*What you should do:*
Locate the line that contains "released twice */" in the entries below, then repeat it and every following line through the line that contains "The heap does", exactly, and no others.
_ _ _ _ _
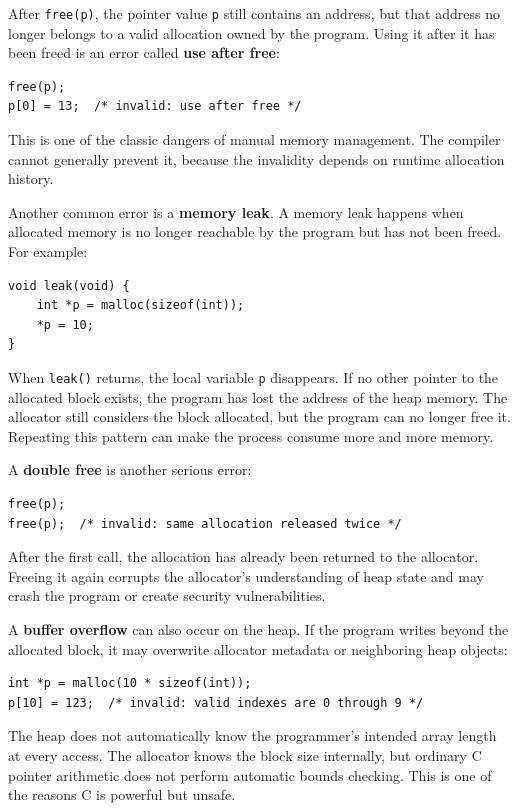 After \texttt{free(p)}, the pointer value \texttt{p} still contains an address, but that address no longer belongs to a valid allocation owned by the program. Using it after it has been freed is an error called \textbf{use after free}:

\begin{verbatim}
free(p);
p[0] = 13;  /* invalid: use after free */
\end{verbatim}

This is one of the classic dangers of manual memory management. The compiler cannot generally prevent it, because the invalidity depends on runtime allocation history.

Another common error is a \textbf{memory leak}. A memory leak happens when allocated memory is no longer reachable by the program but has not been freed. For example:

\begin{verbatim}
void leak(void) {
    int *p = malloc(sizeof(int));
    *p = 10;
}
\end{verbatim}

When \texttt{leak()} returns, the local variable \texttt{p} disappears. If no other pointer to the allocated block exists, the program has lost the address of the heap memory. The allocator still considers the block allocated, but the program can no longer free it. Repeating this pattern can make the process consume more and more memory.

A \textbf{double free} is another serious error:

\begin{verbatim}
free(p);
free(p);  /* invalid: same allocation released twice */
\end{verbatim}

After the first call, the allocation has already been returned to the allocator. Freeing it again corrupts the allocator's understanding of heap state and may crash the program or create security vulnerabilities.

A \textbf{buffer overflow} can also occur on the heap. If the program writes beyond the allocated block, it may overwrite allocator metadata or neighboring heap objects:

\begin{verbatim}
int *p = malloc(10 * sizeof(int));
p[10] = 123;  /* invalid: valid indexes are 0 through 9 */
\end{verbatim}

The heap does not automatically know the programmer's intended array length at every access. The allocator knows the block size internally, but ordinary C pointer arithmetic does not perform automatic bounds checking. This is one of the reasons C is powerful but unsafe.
_ _ _ _ _
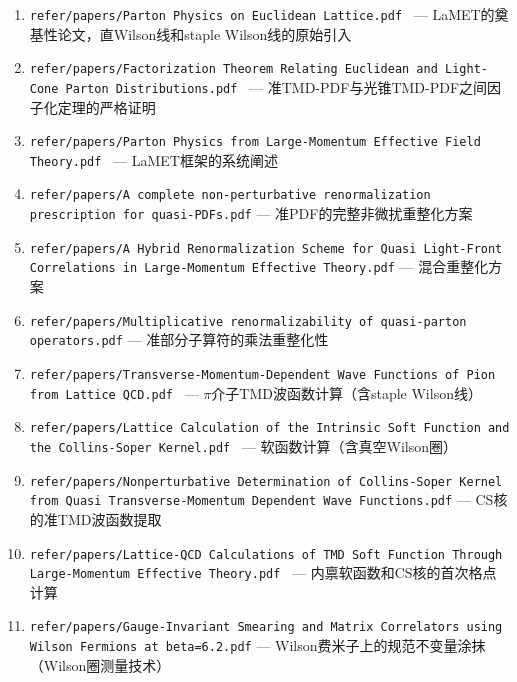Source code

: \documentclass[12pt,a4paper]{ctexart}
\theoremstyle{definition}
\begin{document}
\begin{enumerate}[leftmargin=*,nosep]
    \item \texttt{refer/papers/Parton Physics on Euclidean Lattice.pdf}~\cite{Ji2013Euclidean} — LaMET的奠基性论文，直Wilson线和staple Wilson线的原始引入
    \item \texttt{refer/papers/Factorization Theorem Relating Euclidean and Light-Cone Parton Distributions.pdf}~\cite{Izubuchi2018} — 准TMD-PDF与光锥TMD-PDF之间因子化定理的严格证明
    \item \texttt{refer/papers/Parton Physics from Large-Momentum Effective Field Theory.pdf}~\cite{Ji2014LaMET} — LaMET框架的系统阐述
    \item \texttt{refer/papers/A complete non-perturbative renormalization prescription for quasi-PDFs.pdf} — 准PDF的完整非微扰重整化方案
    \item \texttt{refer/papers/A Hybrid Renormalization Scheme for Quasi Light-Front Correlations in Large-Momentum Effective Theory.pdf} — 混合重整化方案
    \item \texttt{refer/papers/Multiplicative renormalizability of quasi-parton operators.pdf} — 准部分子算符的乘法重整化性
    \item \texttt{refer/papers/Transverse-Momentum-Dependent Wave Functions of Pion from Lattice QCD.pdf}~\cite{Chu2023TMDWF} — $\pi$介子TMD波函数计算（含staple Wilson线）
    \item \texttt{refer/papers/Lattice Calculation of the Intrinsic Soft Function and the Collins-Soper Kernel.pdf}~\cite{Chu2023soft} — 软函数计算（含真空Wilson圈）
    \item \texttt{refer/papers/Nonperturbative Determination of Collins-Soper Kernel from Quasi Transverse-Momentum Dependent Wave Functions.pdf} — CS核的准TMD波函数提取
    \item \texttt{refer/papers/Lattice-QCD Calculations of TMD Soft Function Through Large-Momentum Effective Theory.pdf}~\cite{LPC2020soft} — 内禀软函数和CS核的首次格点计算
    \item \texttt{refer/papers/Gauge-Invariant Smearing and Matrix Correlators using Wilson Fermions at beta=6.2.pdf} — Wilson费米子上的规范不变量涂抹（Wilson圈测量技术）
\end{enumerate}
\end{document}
_ _ _ _ _
*Result:*
free(p);  /* invalid: same allocation released twice */
\end{verbatim}

After the first call, the allocation has already been returned to the allocator. Freeing it again corrupts the allocator's understanding of heap state and may crash the program or create security vulnerabilities.

A \textbf{buffer overflow} can also occur on the heap. If the program writes beyond the allocated block, it may overwrite allocator metadata or neighboring heap objects:

\begin{verbatim}
int *p = malloc(10 * sizeof(int));
p[10] = 123;  /* invalid: valid indexes are 0 through 9 */
\end{verbatim}

The heap does not automatically know the programmer's intended array length at every access. The allocator knows the block size internally, but ordinary C pointer arithmetic does not perform automatic bounds checking. This is one of the reasons C is powerful but unsafe.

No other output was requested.